▶ [Work task]: Every line of the records below that has the word "BreadcrumbList" should be copied.

▶ [Data records]:

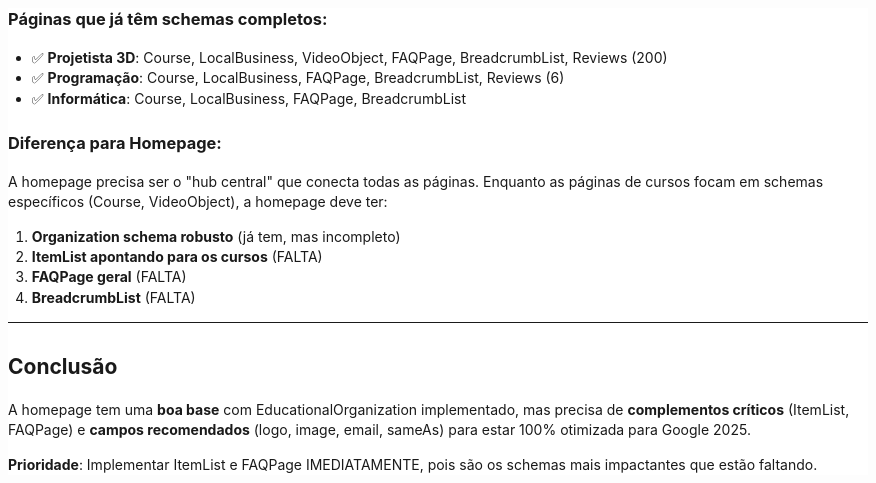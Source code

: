 ### Páginas que já têm schemas completos:

- ✅ **Projetista 3D**: Course, LocalBusiness, VideoObject, FAQPage, BreadcrumbList, Reviews (200)
- ✅ **Programação**: Course, LocalBusiness, FAQPage, BreadcrumbList, Reviews (6)
- ✅ **Informática**: Course, LocalBusiness, FAQPage, BreadcrumbList

### Diferença para Homepage:

A homepage precisa ser o "hub central" que conecta todas as páginas. Enquanto as páginas de cursos focam em schemas específicos (Course, VideoObject), a homepage deve ter:

1. **Organization schema robusto** (já tem, mas incompleto)
2. **ItemList apontando para os cursos** (FALTA)
3. **FAQPage geral** (FALTA)
4. **BreadcrumbList** (FALTA)

---

## Conclusão

A homepage tem uma **boa base** com EducationalOrganization implementado, mas precisa de **complementos críticos** (ItemList, FAQPage) e **campos recomendados** (logo, image, email, sameAs) para estar 100% otimizada para Google 2025.

**Prioridade**: Implementar ItemList e FAQPage IMEDIATAMENTE, pois são os schemas mais impactantes que estão faltando.
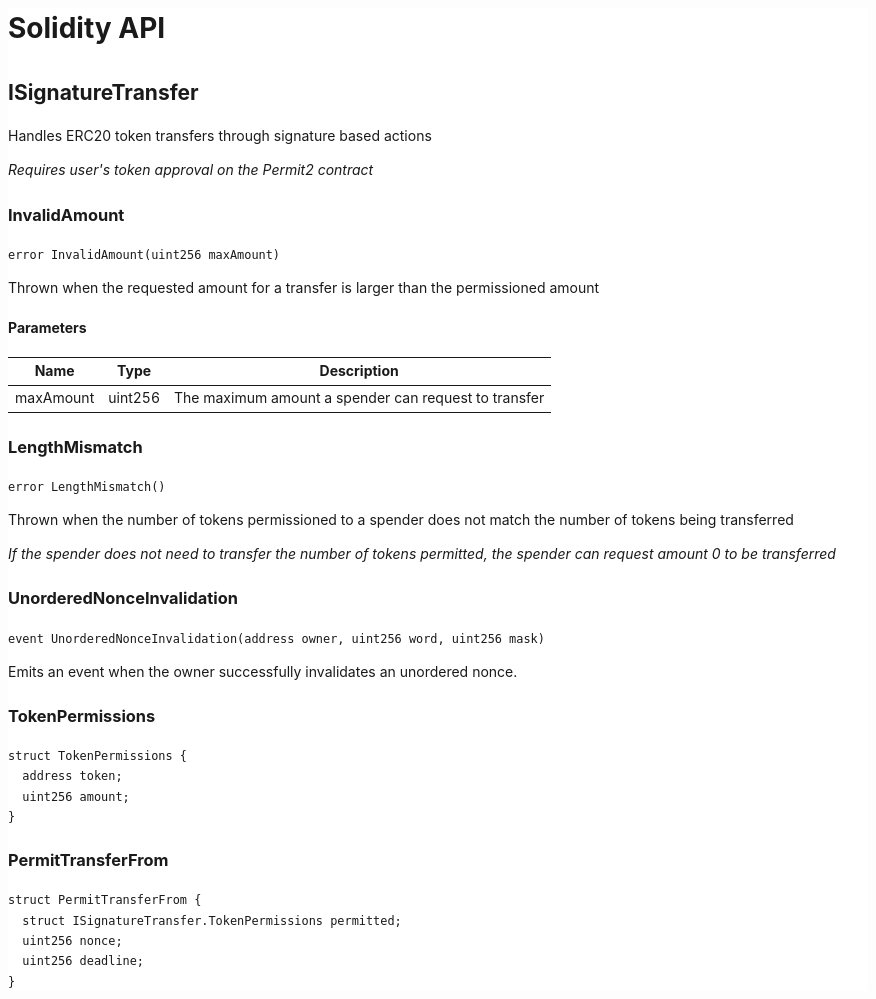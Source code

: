 # Solidity API

## ISignatureTransfer

Handles ERC20 token transfers through signature based actions

_Requires user's token approval on the Permit2 contract_

### InvalidAmount

```solidity
error InvalidAmount(uint256 maxAmount)
```

Thrown when the requested amount for a transfer is larger than the permissioned amount

#### Parameters

| Name | Type | Description |
| ---- | ---- | ----------- |
| maxAmount | uint256 | The maximum amount a spender can request to transfer |

### LengthMismatch

```solidity
error LengthMismatch()
```

Thrown when the number of tokens permissioned to a spender does not match the number of tokens being transferred

_If the spender does not need to transfer the number of tokens permitted, the spender can request amount 0 to be transferred_

### UnorderedNonceInvalidation

```solidity
event UnorderedNonceInvalidation(address owner, uint256 word, uint256 mask)
```

Emits an event when the owner successfully invalidates an unordered nonce.

### TokenPermissions

```solidity
struct TokenPermissions {
  address token;
  uint256 amount;
}
```

### PermitTransferFrom

```solidity
struct PermitTransferFrom {
  struct ISignatureTransfer.TokenPermissions permitted;
  uint256 nonce;
  uint256 deadline;
}
```
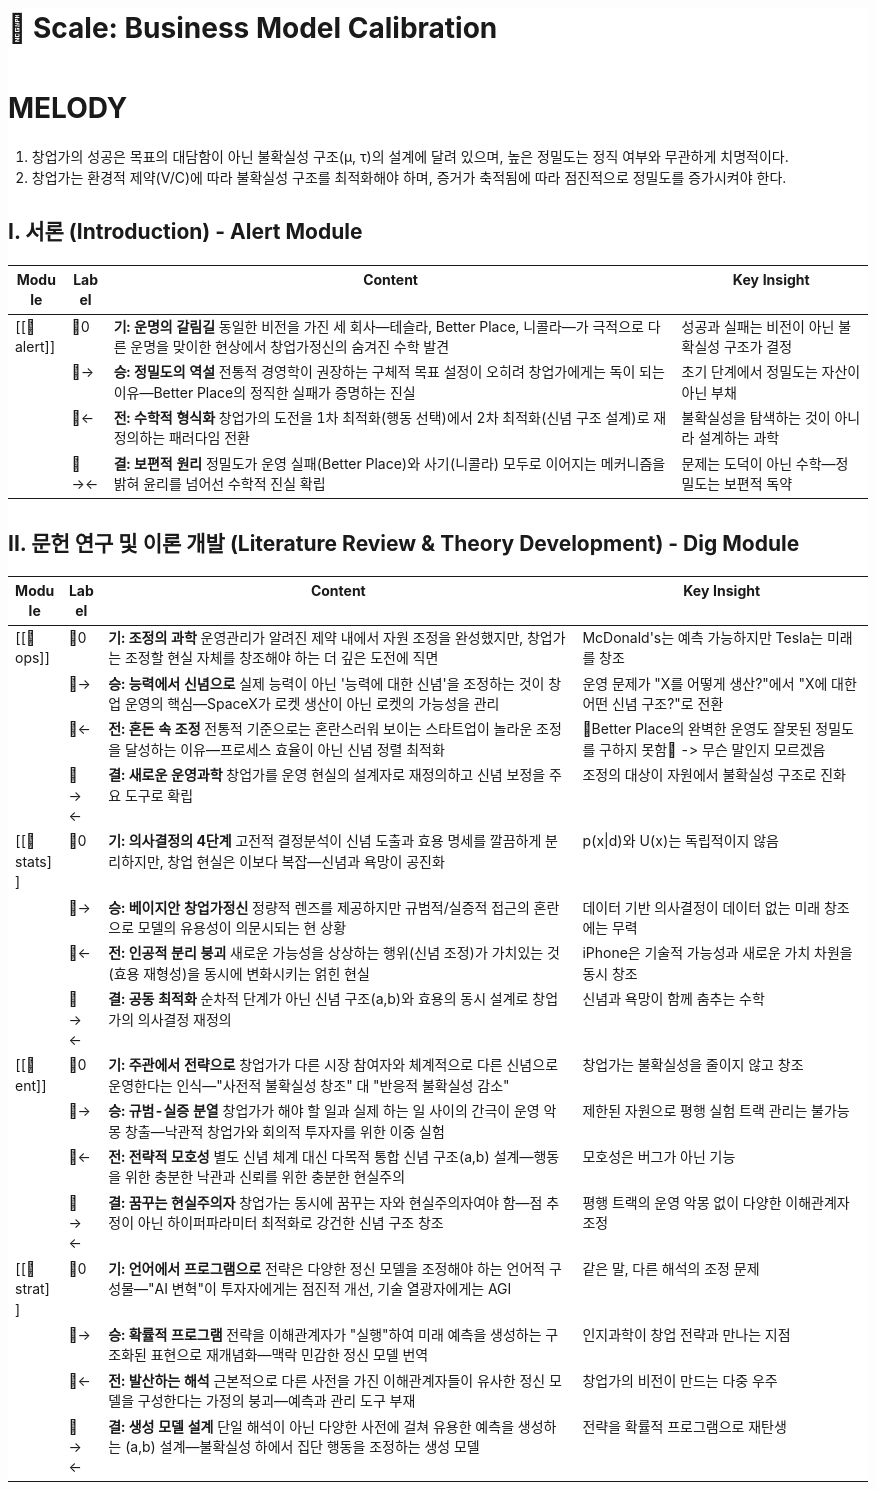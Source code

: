 # 🎹 Scale: Business Model Calibration

# MELODY
1) 창업가의 성공은 목표의 대담함이 아닌 불확실성 구조(μ, τ)의 설계에 달려 있으며, 높은 정밀도는 정직 여부와 무관하게 치명적이다.
2) 창업가는 환경적 제약(V/C)에 따라 불확실성 구조를 최적화해야 하며, 증거가 축적됨에 따라 점진적으로 정밀도를 증가시켜야 한다.

## I. 서론 (Introduction) - Alert Module

| Module      | Label | Content                                                                                     | Key Insight                       |
| ----------- | ----- | ------------------------------------------------------------------------------------------- | --------------------------------- |
| [[👾alert]] | 👾0   | **기: 운명의 갈림길** 동일한 비전을 가진 세 회사—테슬라, Better Place, 니콜라—가 극적으로 다른 운명을 맞이한 현상에서 창업가정신의 숨겨진 수학 발견 | 성공과 실패는 비전이 아닌 불확실성 구조가 결정 |
|             | 👾→   | **승: 정밀도의 역설** 전통적 경영학이 권장하는 구체적 목표 설정이 오히려 창업가에게는 독이 되는 이유—Better Place의 정직한 실패가 증명하는 진실 | 초기 단계에서 정밀도는 자산이 아닌 부채 |
|             | 👾←   | **전: 수학적 형식화** 창업가의 도전을 1차 최적화(행동 선택)에서 2차 최적화(신념 구조 설계)로 재정의하는 패러다임 전환 | 불확실성을 탐색하는 것이 아니라 설계하는 과학 |
|             | 👾→←  | **결: 보편적 원리** 정밀도가 운영 실패(Better Place)와 사기(니콜라) 모두로 이어지는 메커니즘을 밝혀 윤리를 넘어선 수학적 진실 확립 | 문제는 도덕이 아닌 수학—정밀도는 보편적 독약 |

## II. 문헌 연구 및 이론 개발 (Literature Review & Theory Development) - Dig Module

| Module      | Label | Content                                                                                 | Key Insight                                              |
| ----------- | ----- | --------------------------------------------------------------------------------------- | -------------------------------------------------------- |
| [[🐙ops]]   | 🐙0   | **기: 조정의 과학** 운영관리가 알려진 제약 내에서 자원 조정을 완성했지만, 창업가는 조정할 현실 자체를 창조해야 하는 더 깊은 도전에 직면        | McDonald's는 예측 가능하지만 Tesla는 미래를 창조                       |
|             | 🐙→   | **승: 능력에서 신념으로** 실제 능력이 아닌 '능력에 대한 신념'을 조정하는 것이 창업 운영의 핵심—SpaceX가 로켓 생산이 아닌 로켓의 가능성을 관리 | 운영 문제가 "X를 어떻게 생산?"에서 "X에 대한 어떤 신념 구조?"로 전환              |
|             | 🐙←   | **전: 혼돈 속 조정** 전통적 기준으로는 혼란스러워 보이는 스타트업이 놀라운 조정을 달성하는 이유—프로세스 효율이 아닌 신념 정렬 최적화          | 🚨Better Place의 완벽한 운영도 잘못된 정밀도를 구하지 못함🚨 -> 무슨 말인지 모르겠음 |
|             | 🐙→←  | **결: 새로운 운영과학** 창업가를 운영 현실의 설계자로 재정의하고 신념 보정을 주요 도구로 확립                                 | 조정의 대상이 자원에서 불확실성 구조로 진화                                 |
| [[🐢stats]] | 🐢0   | **기: 의사결정의 4단계** 고전적 결정분석이 신념 도출과 효용 명세를 깔끔하게 분리하지만, 창업 현실은 이보다 복잡—신념과 욕망이 공진화          | p(x\|d)와 U(x)는 독립적이지 않음                                  |
|             | 🐢→   | **승: 베이지안 창업가정신** 정량적 렌즈를 제공하지만 규범적/실증적 접근의 혼란으로 모델의 유용성이 의문시되는 현 상황                    | 데이터 기반 의사결정이 데이터 없는 미래 창조에는 무력                           |
|             | 🐢←   | **전: 인공적 분리 붕괴** 새로운 가능성을 상상하는 행위(신념 조정)가 가치있는 것(효용 재형성)을 동시에 변화시키는 얽힌 현실               | iPhone은 기술적 가능성과 새로운 가치 차원을 동시 창조                        |
|             | 🐢→←  | **결: 공동 최적화** 순차적 단계가 아닌 신념 구조(a,b)와 효용의 동시 설계로 창업가의 의사결정 재정의                           | 신념과 욕망이 함께 춤추는 수학                                        |
| [[👾ent]]   | 👾0   | **기: 주관에서 전략으로** 창업가가 다른 시장 참여자와 체계적으로 다른 신념으로 운영한다는 인식—"사전적 불확실성 창조" 대 "반응적 불확실성 감소"   | 창업가는 불확실성을 줄이지 않고 창조                                     |
|             | 👾→   | **승: 규범-실증 분열** 창업가가 해야 할 일과 실제 하는 일 사이의 간극이 운영 악몽 창출—낙관적 창업가와 회의적 투자자를 위한 이중 실험        | 제한된 자원으로 평행 실험 트랙 관리는 불가능                                |
|             | 👾←   | **전: 전략적 모호성** 별도 신념 체계 대신 다목적 통합 신념 구조(a,b) 설계—행동을 위한 충분한 낙관과 신뢰를 위한 충분한 현실주의          | 모호성은 버그가 아닌 기능                                           |
|             | 👾→←  | **결: 꿈꾸는 현실주의자** 창업가는 동시에 꿈꾸는 자와 현실주의자여야 함—점 추정이 아닌 하이퍼파라미터 최적화로 강건한 신념 구조 창조           | 평행 트랙의 운영 악몽 없이 다양한 이해관계자 조정                             |
| [[🐅strat]] | 🐅0   | **기: 언어에서 프로그램으로** 전략은 다양한 정신 모델을 조정해야 하는 언어적 구성물—"AI 변혁"이 투자자에게는 점진적 개선, 기술 열광자에게는 AGI | 같은 말, 다른 해석의 조정 문제                                       |
|             | 🐅→   | **승: 확률적 프로그램** 전략을 이해관계자가 "실행"하여 미래 예측을 생성하는 구조화된 표현으로 재개념화—맥락 민감한 정신 모델 번역            | 인지과학이 창업 전략과 만나는 지점                                      |
|             | 🐅←   | **전: 발산하는 해석** 근본적으로 다른 사전을 가진 이해관계자들이 유사한 정신 모델을 구성한다는 가정의 붕괴—예측과 관리 도구 부재             | 창업가의 비전이 만드는 다중 우주                                       |
|             | 🐅→←  | **결: 생성 모델 설계** 단일 해석이 아닌 다양한 사전에 걸쳐 유용한 예측을 생성하는 (a,b) 설계—불확실성 하에서 집단 행동을 조정하는 생성 모델   | 전략을 확률적 프로그램으로 재탄생                                       |
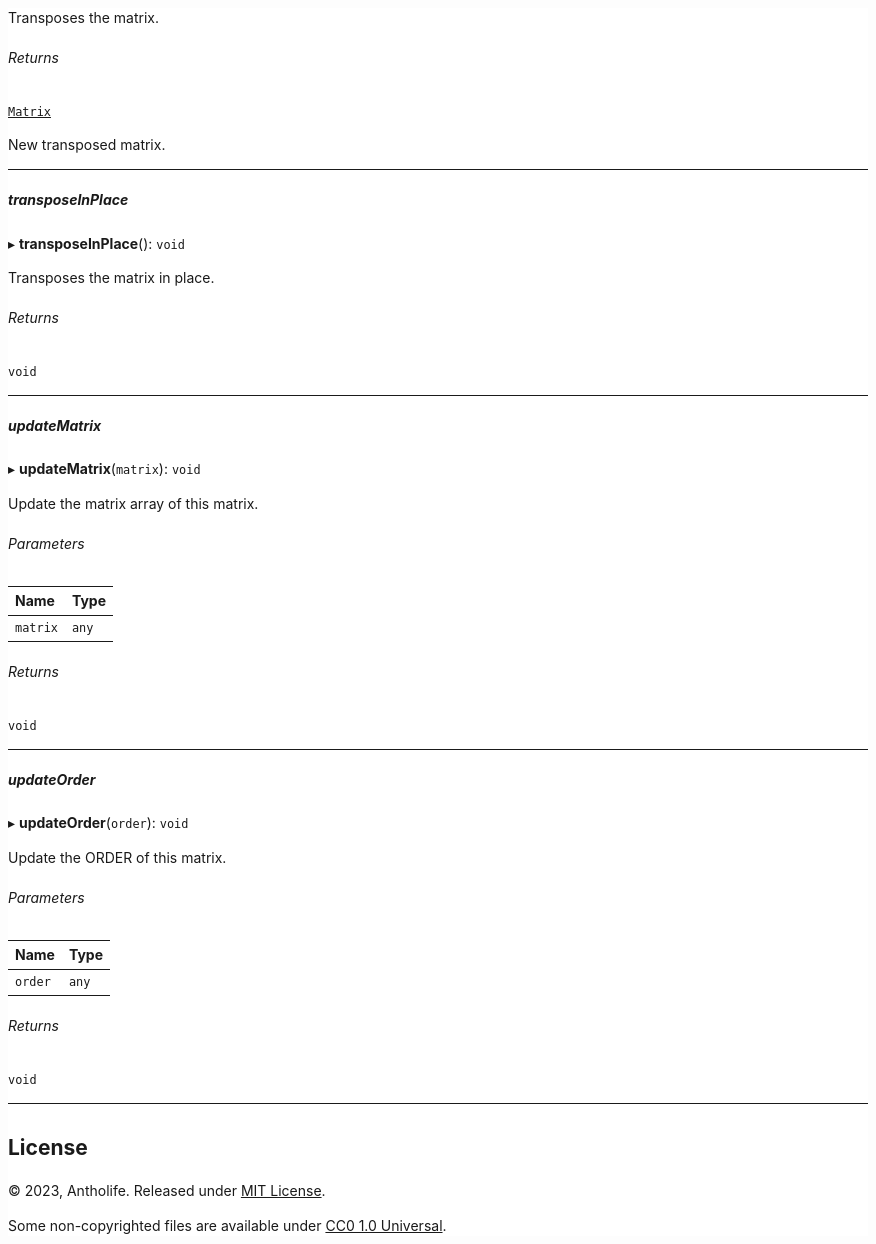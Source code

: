 Transposes the matrix.

###### Returns

[`Matrix`](#matrix)

New transposed matrix.

___

##### transposeInPlace

▸ **transposeInPlace**(): `void`

Transposes the matrix in place.

###### Returns

`void`

___

##### updateMatrix

▸ **updateMatrix**(`matrix`): `void`

Update the matrix array of this matrix.

###### Parameters

| Name | Type |
| :------ | :------ |
| `matrix` | `any` |

###### Returns

`void`

___

##### updateOrder

▸ **updateOrder**(`order`): `void`

Update the ORDER of this matrix.

###### Parameters

| Name | Type |
| :------ | :------ |
| `order` | `any` |

###### Returns

`void`

---

## License

© 2023, Antholife. Released under [MIT License](./LICENSES/MIT.txt).

Some non-copyrighted files are available under [CC0 1.0 Universal](./LICENSES/CC0-1.0.txt).

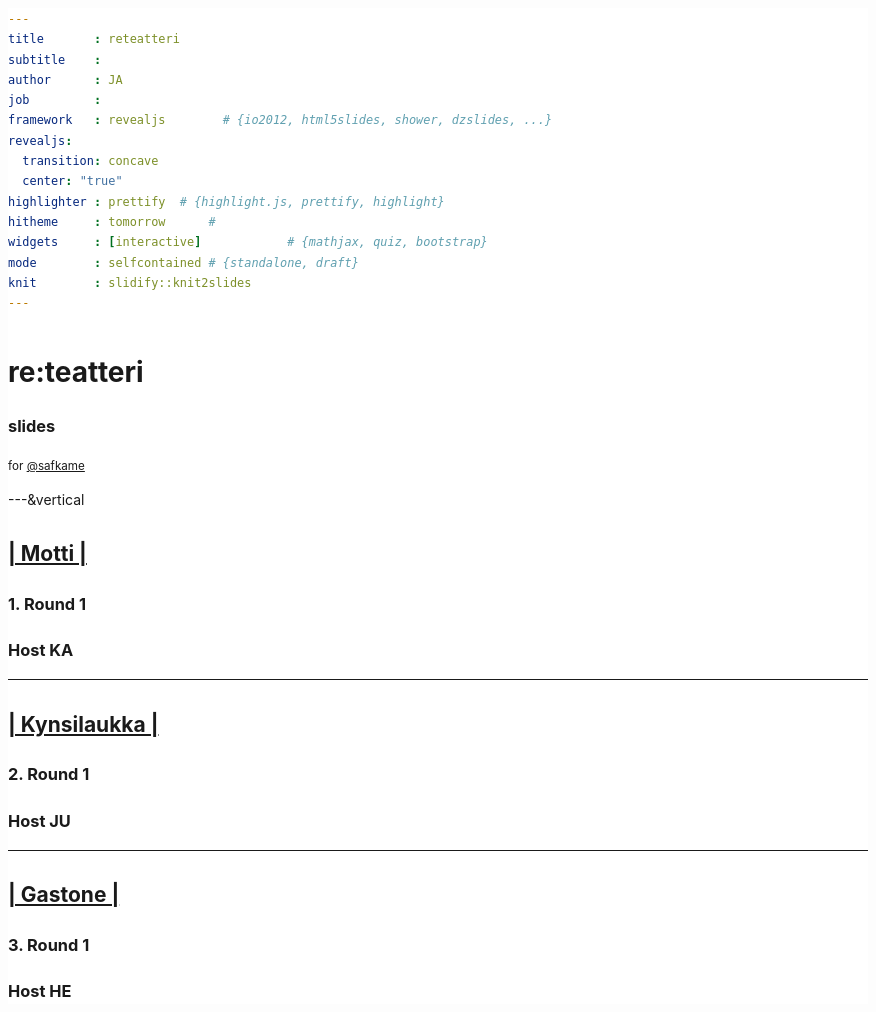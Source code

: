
 ```yaml
---
title       : reteatteri
subtitle    : 
author      : JA
job         : 
framework   : revealjs        # {io2012, html5slides, shower, dzslides, ...}
revealjs:
  transition: concave
  center: "true"
highlighter : prettify  # {highlight.js, prettify, highlight}
hitheme     : tomorrow      # 
widgets     : [interactive]            # {mathjax, quiz, bootstrap}
mode        : selfcontained # {standalone, draft}
knit        : slidify::knit2slides
---
```


# re:teatteri
### slides

<small> for [@safkame](https://instagram.com/safka.me/) </small>



---&vertical

## [| Motti |](http://www.google.com/search?q=Motti+ravintola)
### 1. Round 1
### Host KA

***

## [| Kynsilaukka |](http://www.google.com/search?q=Kynsilaukka+ravintola)
### 2. Round 1
### Host JU

***

## [| Gastone |](http://www.google.com/search?q=Gastone+ravintola)
### 3. Round 1
### Host HE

▶ [Solution for this exercise]:
- ✅ **Projetista 3D**: Course, LocalBusiness, VideoObject, FAQPage, BreadcrumbList, Reviews (200)
- ✅ **Programação**: Course, LocalBusiness, FAQPage, BreadcrumbList, Reviews (6)
- ✅ **Informática**: Course, LocalBusiness, FAQPage, BreadcrumbList
4. **BreadcrumbList** (FALTA)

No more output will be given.